Assignment: From the first line to the last, reproduce the records below exactly, omitting any picture.

Supplied material:
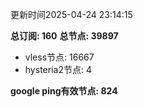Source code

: 更新时间2025-04-24 23:14:15

**总订阅: 160**
**总节点: 39897**
- vless节点: 16667
- hysteria2节点: 4

**google ping有效节点: 824**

Exercise result:
Source code

: 更新时间2025-04-24 23:14:15

**总订阅: 160**
**总节点: 39897**
- vless节点: 16667
- hysteria2节点: 4

**google ping有效节点: 824**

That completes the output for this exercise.